Mass spectrometry data, functional and stoichiometry analyses of Rne-His pull-down, upon rne induction, compared to the CT. LFQ intensities values are quantified if at least one unique peptide is identified. LFQ intensities are logged (Log2). Reverse (potentially misidentified), potential contaminants, and only identified by site proteins are deleted. Only proteins with at least two LFQ values in a condition are kept. The remaining missing values of the dataset are imputed using the impute.mle function of R package “imp4p” (Giai Gianetto et al., 2020). In each condition the intensity values are normalized. Exclusive proteins are those present in a condition but absent in another, and are assumed to be differentially abundant between conditions. Differential analysis is performed by LIMMA t-test, and the corresponding p-values are next adjusted using an adaptive Benjamini-Hochberg correction. The proportion of differentially abundant proteins is estimated using the R package “cp4p” (Giai Gianetto et al., 2016). False discovery rate (FDR) is fixed to 1%. Differentially abundant proteins are separated per condition (Rne > CT and Rne < CT). Functional analysis reports both exclusive and differentially abundant proteins, classified according to their biological functions on Mycobrowser (Kapopoulou et al., 2011). Each functional category is color coded. UniProt and gene identifiers are indicated. Relative stoichiometry and standard deviation for the eluates and the inputs are reported.

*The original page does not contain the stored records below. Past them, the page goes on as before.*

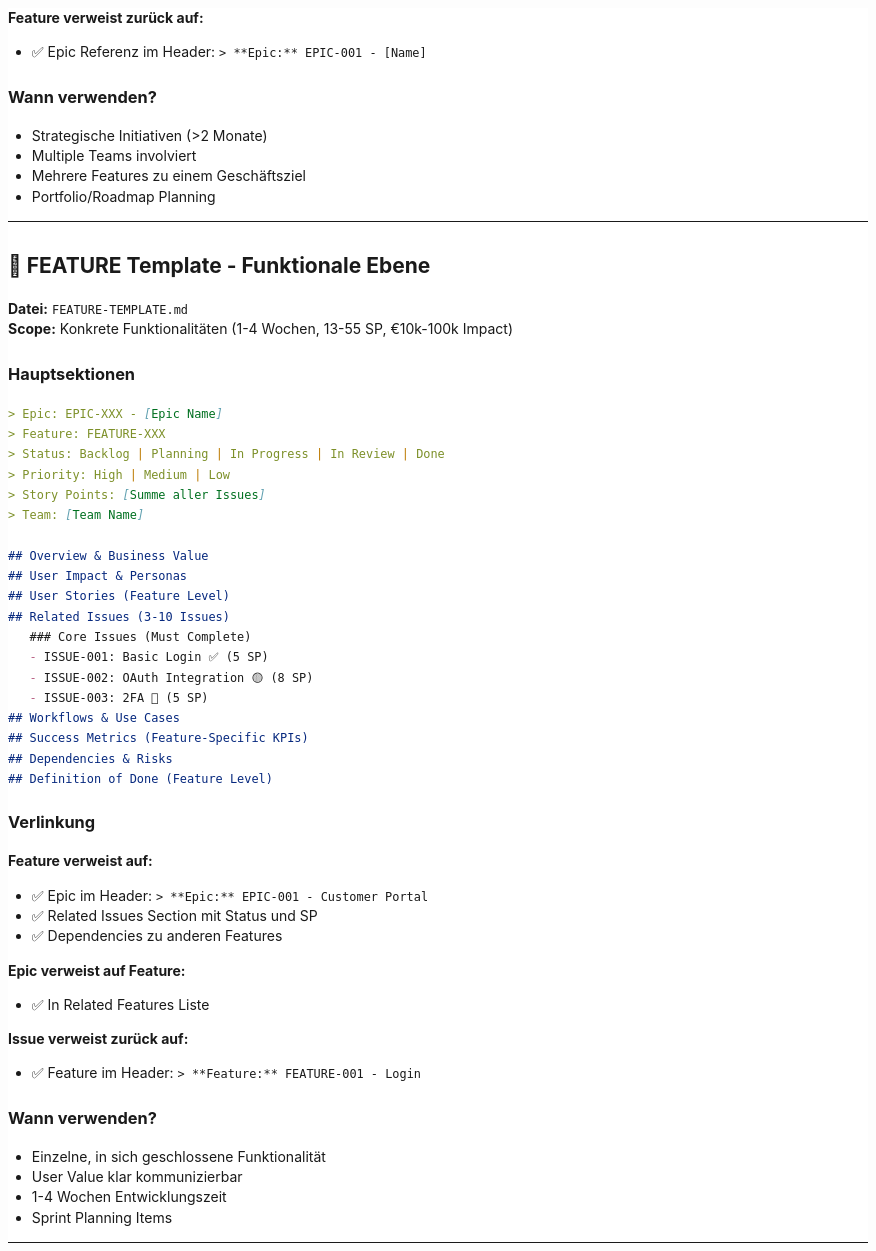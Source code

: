 **Feature verweist zurück auf:**
- ✅ Epic Referenz im Header: `> **Epic:** EPIC-001 - [Name]`

### Wann verwenden?
- Strategische Initiativen (>2 Monate)
- Multiple Teams involviert
- Mehrere Features zu einem Geschäftsziel
- Portfolio/Roadmap Planning

---

## 🎯 FEATURE Template - Funktionale Ebene

**Datei:** `FEATURE-TEMPLATE.md`  
**Scope:** Konkrete Funktionalitäten (1-4 Wochen, 13-55 SP, €10k-100k Impact)

### Hauptsektionen
```markdown
> Epic: EPIC-XXX - [Epic Name]
> Feature: FEATURE-XXX
> Status: Backlog | Planning | In Progress | In Review | Done
> Priority: High | Medium | Low
> Story Points: [Summe aller Issues]
> Team: [Team Name]

## Overview & Business Value
## User Impact & Personas
## User Stories (Feature Level)
## Related Issues (3-10 Issues)
   ### Core Issues (Must Complete)
   - ISSUE-001: Basic Login ✅ (5 SP)
   - ISSUE-002: OAuth Integration 🟡 (8 SP)
   - ISSUE-003: 2FA 🔵 (5 SP)
## Workflows & Use Cases
## Success Metrics (Feature-Specific KPIs)
## Dependencies & Risks
## Definition of Done (Feature Level)
```

### Verlinkung
**Feature verweist auf:**
- ✅ Epic im Header: `> **Epic:** EPIC-001 - Customer Portal`
- ✅ Related Issues Section mit Status und SP
- ✅ Dependencies zu anderen Features

**Epic verweist auf Feature:**
- ✅ In Related Features Liste

**Issue verweist zurück auf:**
- ✅ Feature im Header: `> **Feature:** FEATURE-001 - Login`

### Wann verwenden?
- Einzelne, in sich geschlossene Funktionalität
- User Value klar kommunizierbar
- 1-4 Wochen Entwicklungszeit
- Sprint Planning Items

---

The purpose, sequence, and direction of the oligonucleotides are indicated.
Data Availability Statement
All data reported in this paper will be shared by the lead contact upon request. The mass spectrometry proteomics data have been deposited in the ProteomeXchange Consortium via the PRIDE database (Perez-Riverol et al., 2019), with the unique dataset identifier PXD025674. This paper does not report original code. The scripts used in this study are available upon request to the lead contact. Any additional information required to reanalyze the data reported in this paper is available from the lead contact upon request.